Certainly is a regional thing as I can't recall a buffet specifically dedicated to pizza. They may have pizza, but there were other options. I thought there were some Cici's in CT at one time...but looks like no longer.


----------



## prsboogie (Jan 25, 2019)

I do know Pizza Hut has All You Can Eat but I think it's just lunch or specific days?!? Not sure have been to one in 5-6 years 

Sent from my Pixel 2 XL using Tapatalk


----------



## SkiingInABlueDream (Jan 25, 2019)

Recipe for a bad pizza experience maybe? Pizza doesn't do well sitting under heat lamps. And everyone has their own opinion on toppings; too many possible combinations so you'd end up feeling like you're eating all you can eat dried out slices of the typical combinations. Just guessing. I became really ambivalent about pizza about 10 years ago when I started realizing it's usually a large serving of mediocre bread with a shortage of topping.

Edit. I do still love a good pizza on the rare occasion I find a good one.


----------



## deadheadskier (Jan 25, 2019)

SkiingInABlueDream said:


> Recipe for a bad pizza experience maybe? Pizza doesn't do well sitting under heat lamps. And everyone has their own opinion on toppings; too many possible combinations so you'd end up feeling like you're eating all you can eat dried out slices of the typical combinations. Just guessing. I became really ambivalent about pizza about 10 years ago when I started realizing it's usually a large serving of mediocre bread with a shortage of topping.
> 
> Edit. I do still love a good pizza on the rare occasion I find a good one.


This

Once you've had great pizza, like Frank Pepe's, 90% of what's out there sucks.  Put it under a heat lamp and it sucks even more. 

Save the buffets for Chinese restaurants 

Sent from my XT1635-01 using AlpineZone mobile app


----------



## prsboogie (Jan 25, 2019)

deadheadskier said:


> This
> 
> Once you've had great pizza, like Frank Pepe's, 90% of what's out there sucks.  Put it under a heat lamp and it sucks even more.
> 
> ...


Add Sal's and Modern also in New Haven!!

Sent from my Pixel 2 XL using Tapatalk


----------



## Glenn (Jan 25, 2019)

New Haven Pizza> Other Pizza  

Although, we have found a place in our town (Still in New Haven County BTW) That is about as close to New Haven pizza as you can get. Small shop and they deliver.


----------



## benski (Jan 25, 2019)

podunk77 said:


> Other parts of the country have Cici's Pizza and other chains that offer this daily, but _nada_ in New England.  What gives?

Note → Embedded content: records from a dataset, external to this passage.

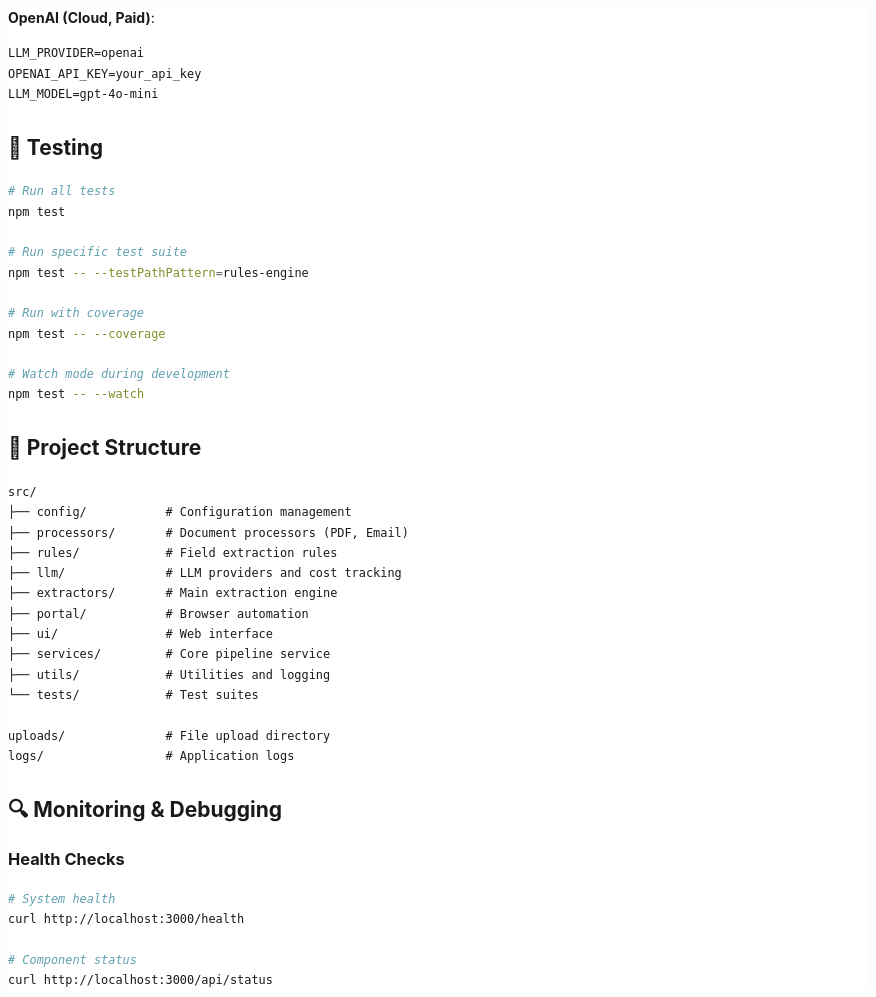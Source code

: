 **OpenAI (Cloud, Paid)**:
```env
LLM_PROVIDER=openai
OPENAI_API_KEY=your_api_key
LLM_MODEL=gpt-4o-mini
```

## 🧪 Testing

```bash
# Run all tests
npm test

# Run specific test suite
npm test -- --testPathPattern=rules-engine

# Run with coverage
npm test -- --coverage

# Watch mode during development
npm test -- --watch
```

## 📁 Project Structure

```
src/
├── config/           # Configuration management
├── processors/       # Document processors (PDF, Email)
├── rules/            # Field extraction rules
├── llm/              # LLM providers and cost tracking
├── extractors/       # Main extraction engine
├── portal/           # Browser automation
├── ui/               # Web interface
├── services/         # Core pipeline service
├── utils/            # Utilities and logging
└── tests/            # Test suites

uploads/              # File upload directory
logs/                 # Application logs
```

## 🔍 Monitoring & Debugging

### Health Checks

```bash
# System health
curl http://localhost:3000/health

# Component status  
curl http://localhost:3000/api/status
```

They have crap "pizza" we have good pizza. They need bargains to sell there crap. We have pizza worth paying a few bucks for. And its not even expensive, unless its American Flatbread in Waitsfeild Vt.


----------



## Smellytele (Jan 25, 2019)

prsboogie said:


> Add Sal's and Modern also in New Haven!!
> 
> Sent from my Pixel 2 XL using Tapatalk



Same Sal’s that started in Salem, nh? A little doughy for me.


Sent from my iPhone using AlpineZone


----------



## deadheadskier (Jan 25, 2019)

Not the same place.

This is the place he is referring to.  Very good as is Modern. 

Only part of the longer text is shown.